The optical signal acquired from the photodetector was converted to voltage by a transimpedance circuit. Then, this voltage was processed by the electronic control circuit which, in turn, generated the nonlinear control signal to be applied on the feedback piezoelectric actuator to keep the interferometer in quadrature and suppress the signal fading.
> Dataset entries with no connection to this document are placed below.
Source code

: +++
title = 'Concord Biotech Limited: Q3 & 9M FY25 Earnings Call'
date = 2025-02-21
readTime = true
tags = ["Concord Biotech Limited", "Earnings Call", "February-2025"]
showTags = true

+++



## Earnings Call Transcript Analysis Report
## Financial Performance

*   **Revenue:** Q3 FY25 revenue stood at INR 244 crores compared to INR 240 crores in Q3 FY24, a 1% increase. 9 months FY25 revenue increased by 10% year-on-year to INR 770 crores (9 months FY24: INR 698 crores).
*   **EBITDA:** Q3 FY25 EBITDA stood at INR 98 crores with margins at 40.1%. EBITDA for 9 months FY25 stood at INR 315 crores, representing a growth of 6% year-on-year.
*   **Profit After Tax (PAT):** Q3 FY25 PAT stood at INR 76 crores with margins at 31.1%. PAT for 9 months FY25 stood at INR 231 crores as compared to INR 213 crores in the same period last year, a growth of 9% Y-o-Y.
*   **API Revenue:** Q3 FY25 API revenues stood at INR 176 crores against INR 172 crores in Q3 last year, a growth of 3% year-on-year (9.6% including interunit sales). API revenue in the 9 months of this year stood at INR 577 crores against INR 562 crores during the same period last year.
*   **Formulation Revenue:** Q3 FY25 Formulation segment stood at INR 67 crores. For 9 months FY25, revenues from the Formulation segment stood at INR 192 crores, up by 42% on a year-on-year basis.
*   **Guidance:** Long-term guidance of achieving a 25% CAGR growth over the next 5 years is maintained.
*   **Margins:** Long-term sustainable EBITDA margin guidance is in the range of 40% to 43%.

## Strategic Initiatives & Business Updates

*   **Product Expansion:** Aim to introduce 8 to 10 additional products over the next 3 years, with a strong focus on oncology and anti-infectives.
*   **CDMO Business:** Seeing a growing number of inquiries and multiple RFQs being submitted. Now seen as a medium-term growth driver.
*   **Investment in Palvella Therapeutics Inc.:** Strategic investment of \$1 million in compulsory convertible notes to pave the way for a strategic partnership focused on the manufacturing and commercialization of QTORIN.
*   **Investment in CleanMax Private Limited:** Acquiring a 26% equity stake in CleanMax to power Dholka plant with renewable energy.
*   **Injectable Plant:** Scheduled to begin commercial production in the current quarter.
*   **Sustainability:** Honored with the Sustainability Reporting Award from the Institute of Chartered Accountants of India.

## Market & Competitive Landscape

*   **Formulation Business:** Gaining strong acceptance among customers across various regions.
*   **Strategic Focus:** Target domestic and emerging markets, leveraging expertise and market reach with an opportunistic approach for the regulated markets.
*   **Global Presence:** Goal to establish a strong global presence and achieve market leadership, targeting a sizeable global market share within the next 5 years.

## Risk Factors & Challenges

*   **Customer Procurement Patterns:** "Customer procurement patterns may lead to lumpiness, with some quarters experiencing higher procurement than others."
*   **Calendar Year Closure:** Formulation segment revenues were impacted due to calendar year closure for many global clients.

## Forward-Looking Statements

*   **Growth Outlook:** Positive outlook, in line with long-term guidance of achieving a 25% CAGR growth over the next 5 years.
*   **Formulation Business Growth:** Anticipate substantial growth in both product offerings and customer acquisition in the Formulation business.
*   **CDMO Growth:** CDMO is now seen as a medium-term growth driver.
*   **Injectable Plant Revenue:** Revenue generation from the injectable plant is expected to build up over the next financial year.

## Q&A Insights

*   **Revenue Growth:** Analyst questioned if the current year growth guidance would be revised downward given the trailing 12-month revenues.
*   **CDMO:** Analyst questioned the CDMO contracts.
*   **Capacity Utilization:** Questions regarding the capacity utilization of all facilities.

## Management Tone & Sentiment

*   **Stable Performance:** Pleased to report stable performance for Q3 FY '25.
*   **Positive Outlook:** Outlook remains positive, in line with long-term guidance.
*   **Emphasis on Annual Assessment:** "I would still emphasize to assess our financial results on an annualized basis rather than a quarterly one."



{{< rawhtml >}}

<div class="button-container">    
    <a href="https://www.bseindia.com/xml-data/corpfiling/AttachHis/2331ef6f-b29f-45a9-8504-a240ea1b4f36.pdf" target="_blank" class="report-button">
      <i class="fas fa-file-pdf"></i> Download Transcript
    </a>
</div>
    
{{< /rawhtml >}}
It is noteworthy that this electronic circuit does not require a reset system, differently from usual control system circuits. In addition, the electronic circuit comprises low cost components, presents easy implementation and high robustness.

4. Results

Every experiment was performed within a not-controlled environment, composed of spurious disturbances as ground-borne mechanical vibration, air current flow (air-conditioning and fan), and temperature variation (room temperature varying from approximately 290 K to 305 K). The first result concerns the experimental acquisition of the phase-plane in order to evaluate if the practical nonlinear control system approaches the theoretical one (simulated in Section 2). The second result regards the experimental detection, in time domain, of dynamic displacements by the interferometer in order to verify the actuation of the nonlinear control system in a practical (or real) situation. The input signals applied to the interferometer were zero input (without signal), sinusoidal, and arbitrary signals. The third result was the characterization of a multi-axis piezoelectric flextentional actuator [15], which generates small signal displacements (corresponding to a phase smaller than π/2 rad), in order to prove the interferometer’s capability of detection those displacements with the nonlinear control.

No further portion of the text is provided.